▸ YOUR TASK: Below is a block of records. Copy every line in it that contains the word "site".

────────────────

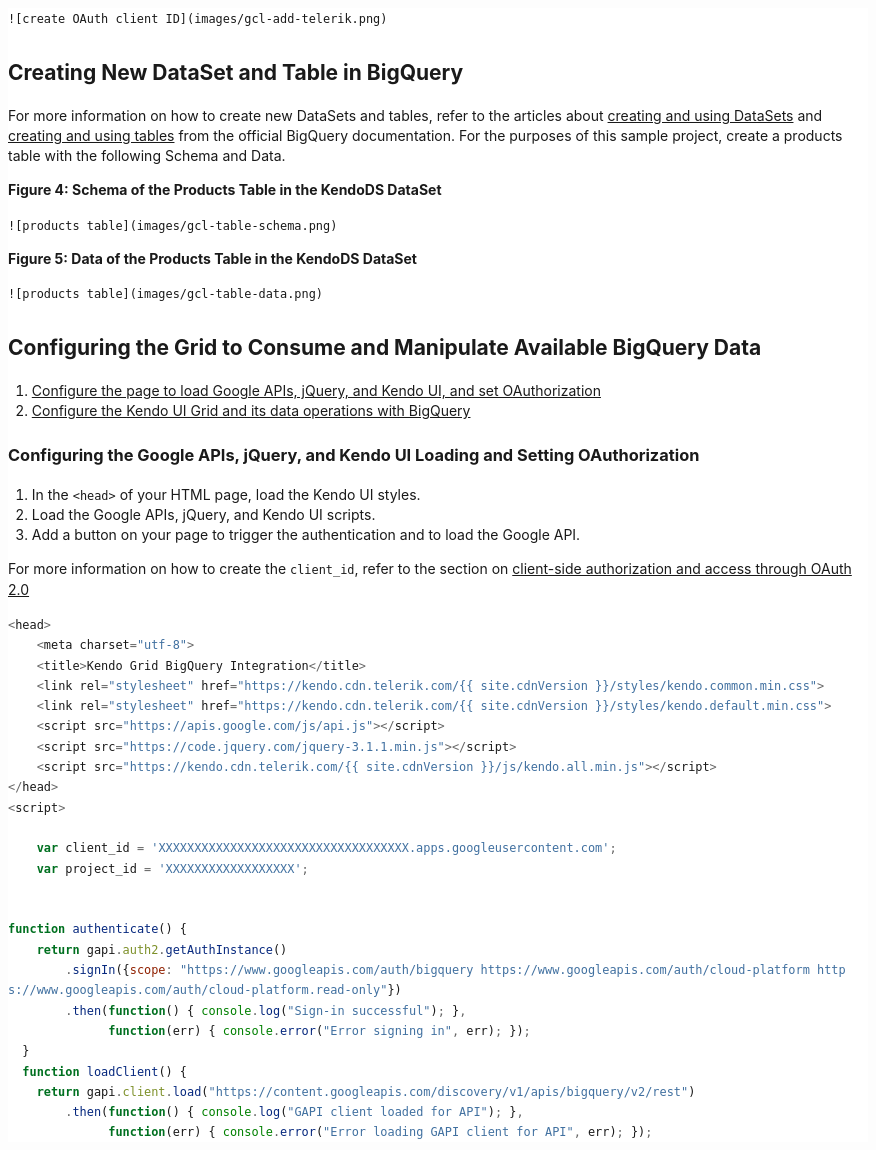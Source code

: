     ![create OAuth client ID](images/gcl-add-telerik.png)

## Creating New DataSet and Table in BigQuery

For more information on how to create new DataSets and tables, refer to the articles about [creating and using DataSets](https://cloud.google.com/bigquery/docs/tables) and [creating and using tables](https://cloud.google.com/bigquery/docs/tables) from the official BigQuery documentation. For the purposes of this sample project, create a products table with the following Schema and Data.

**Figure 4: Schema of the Products Table in the KendoDS DataSet**

    ![products table](images/gcl-table-schema.png)

**Figure 5: Data of the Products Table in the KendoDS DataSet**

    ![products table](images/gcl-table-data.png)

## Configuring the Grid to Consume and Manipulate Available BigQuery Data

1. [Configure the page to load Google APIs, jQuery, and Kendo UI, and set OAuthorization](#configuring-the-google-apis-jquery-and-kendo-ui-loading-and-setting-oauthorization)
1. [Configure the Kendo UI Grid and its data operations with BigQuery](#configuring-the-grid-and-its-data-operations-with-bigquery)

### Configuring the Google APIs, jQuery, and Kendo UI Loading and Setting OAuthorization

1. In the `<head>` of your HTML page, load the Kendo UI styles.
1. Load the Google APIs, jQuery, and Kendo UI scripts.
1. Add a button on your page to trigger the authentication and to load the Google API.

For more information on how to create the `client_id`, refer to the section on [client-side authorization and access through OAuth 2.0](#client-side-authorization-and-access-through-aouth-2.0)

```javascript
<head>
    <meta charset="utf-8">
    <title>Kendo Grid BigQuery Integration</title>
    <link rel="stylesheet" href="https://kendo.cdn.telerik.com/{{ site.cdnVersion }}/styles/kendo.common.min.css">
    <link rel="stylesheet" href="https://kendo.cdn.telerik.com/{{ site.cdnVersion }}/styles/kendo.default.min.css">
    <script src="https://apis.google.com/js/api.js"></script>
    <script src="https://code.jquery.com/jquery-3.1.1.min.js"></script>
    <script src="https://kendo.cdn.telerik.com/{{ site.cdnVersion }}/js/kendo.all.min.js"></script>
</head>
<script>

    var client_id = 'XXXXXXXXXXXXXXXXXXXXXXXXXXXXXXXXXXX.apps.googleusercontent.com';
    var project_id = 'XXXXXXXXXXXXXXXXXX';


function authenticate() {
    return gapi.auth2.getAuthInstance()
        .signIn({scope: "https://www.googleapis.com/auth/bigquery https://www.googleapis.com/auth/cloud-platform https://www.googleapis.com/auth/cloud-platform.read-only"})
        .then(function() { console.log("Sign-in successful"); },
              function(err) { console.error("Error signing in", err); });
  }
  function loadClient() {
    return gapi.client.load("https://content.googleapis.com/discovery/v1/apis/bigquery/v2/rest")
        .then(function() { console.log("GAPI client loaded for API"); },
              function(err) { console.error("Error loading GAPI client for API", err); });
```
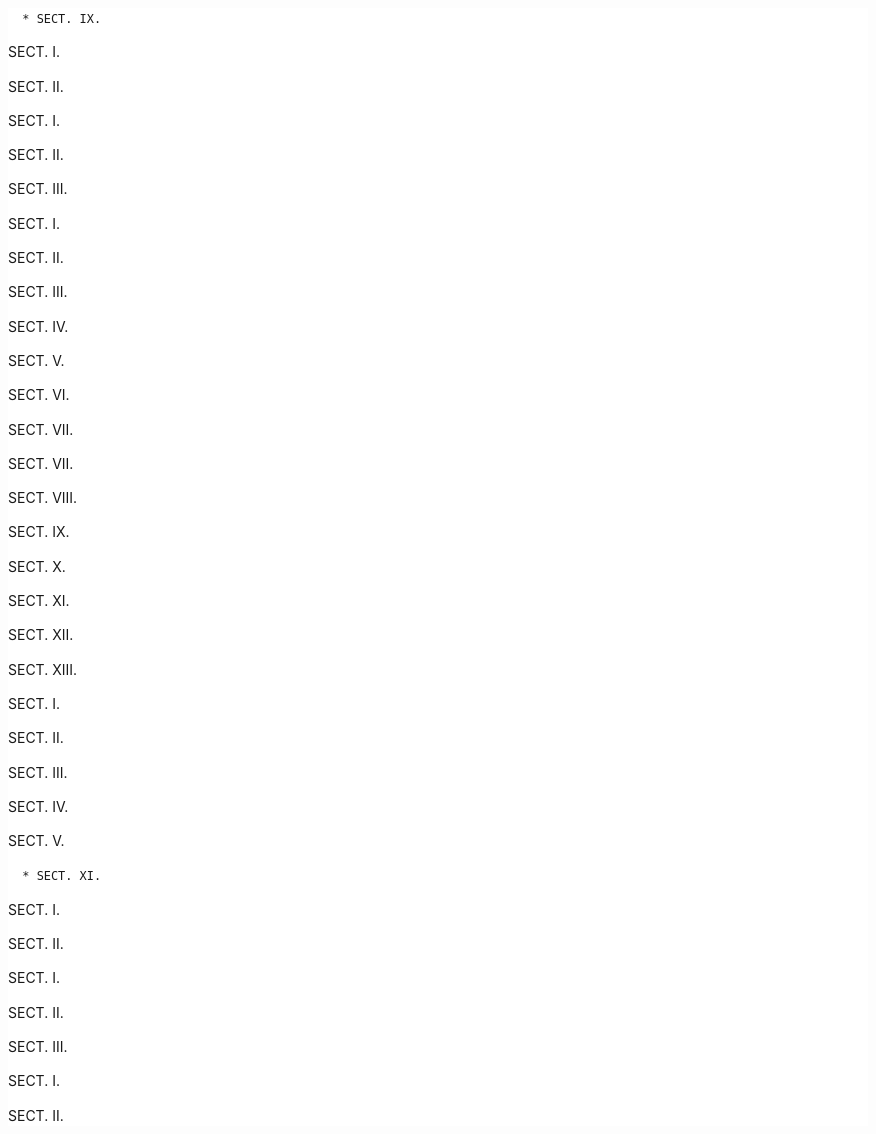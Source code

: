       * SECT. IX.

SECT. I.

SECT. II.

SECT. I.

SECT. II.

SECT. III.

SECT. I.

SECT. II.

SECT. III.

SECT. IV.

SECT. V.

SECT. VI.

SECT. VII.

SECT. VII.

SECT. VIII.

SECT. IX.

SECT. X.

SECT. XI.

SECT. XII.

SECT. XIII.

SECT. I.

SECT. II.

SECT. III.

SECT. IV.

SECT. V.

      * SECT. XI.

SECT. I.

SECT. II.

SECT. I.

SECT. II.

SECT. III.

SECT. I.

SECT. II.
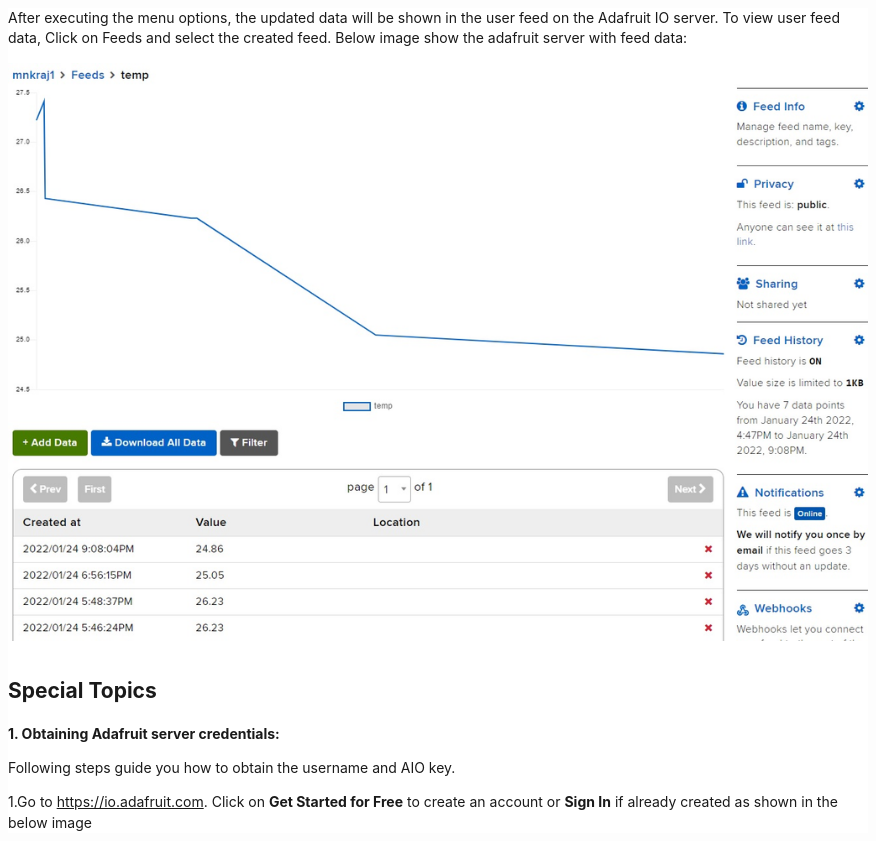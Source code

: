 After executing the menu options, the updated data will be shown in the user feed on the Adafruit IO server.
To view user feed data, Click on Feeds and select the created feed.
Below image show the adafruit server with feed data:

![aws_https_cleint](images/adafruit_server_data.jpg "adafruit server page")



## Special Topics ##

**1. Obtaining Adafruit server credentials:**

Following steps guide you how to obtain the username and AIO key.

1.Go to https://io.adafruit.com. Click on **Get Started for Free** to create an account or **Sign In** if already created as shown in the  below image
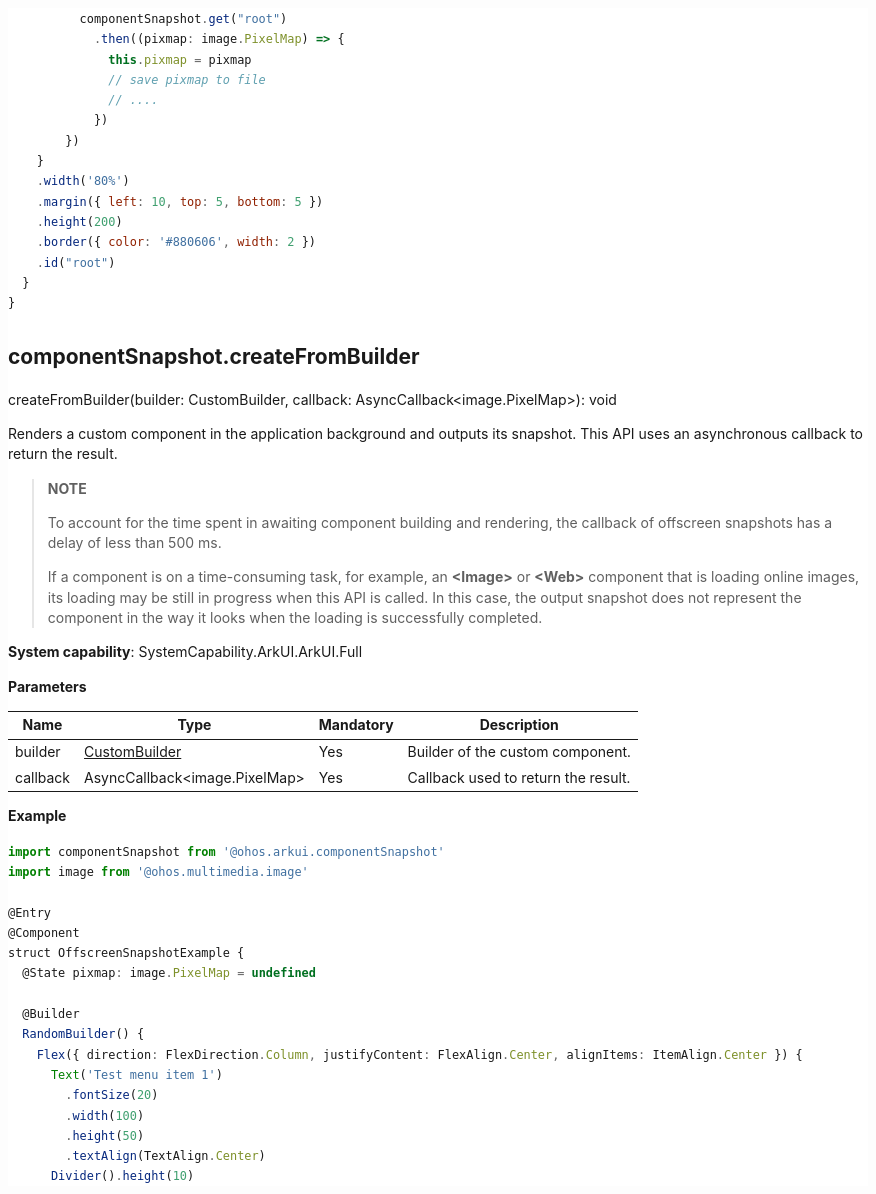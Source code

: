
 ```js
          componentSnapshot.get("root")
            .then((pixmap: image.PixelMap) => {
              this.pixmap = pixmap
              // save pixmap to file
              // ....
            })
        })
    }
    .width('80%')
    .margin({ left: 10, top: 5, bottom: 5 })
    .height(200)
    .border({ color: '#880606', width: 2 })
    .id("root")
  }
}
```

## componentSnapshot.createFromBuilder

createFromBuilder(builder: CustomBuilder, callback: AsyncCallback<image.PixelMap>): void

Renders a custom component in the application background and outputs its snapshot. This API uses an asynchronous callback to return the result.

> **NOTE**
>
> To account for the time spent in awaiting component building and rendering, the callback of offscreen snapshots has a delay of less than 500 ms.
>
> If a component is on a time-consuming task, for example, an **\<Image>** or **\<Web>** component that is loading online images, its loading may be still in progress when this API is called. In this case, the output snapshot does not represent the component in the way it looks when the loading is successfully completed.


**System capability**: SystemCapability.ArkUI.ArkUI.Full

**Parameters**

| Name     | Type                                      | Mandatory  | Description        |
| -------- | ---------------------------------------- | ---- | ---------- |
| builder  | [CustomBuilder](../arkui-ts/ts-types.md#custombuilder8) | Yes   | Builder of the custom component.|
| callback | AsyncCallback&lt;image.PixelMap&gt;      | Yes   | Callback used to return the result.|

**Example**

```ts
import componentSnapshot from '@ohos.arkui.componentSnapshot'
import image from '@ohos.multimedia.image'

@Entry
@Component
struct OffscreenSnapshotExample {
  @State pixmap: image.PixelMap = undefined

  @Builder
  RandomBuilder() {
    Flex({ direction: FlexDirection.Column, justifyContent: FlexAlign.Center, alignItems: ItemAlign.Center }) {
      Text('Test menu item 1')
        .fontSize(20)
        .width(100)
        .height(50)
        .textAlign(TextAlign.Center)
      Divider().height(10)
```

────────────────

▸ RESPONSE FOR THIS EXERCISE:
    <link rel="stylesheet" href="https://kendo.cdn.telerik.com/{{ site.cdnVersion }}/styles/kendo.common.min.css">
    <link rel="stylesheet" href="https://kendo.cdn.telerik.com/{{ site.cdnVersion }}/styles/kendo.default.min.css">
    <script src="https://kendo.cdn.telerik.com/{{ site.cdnVersion }}/js/kendo.all.min.js"></script>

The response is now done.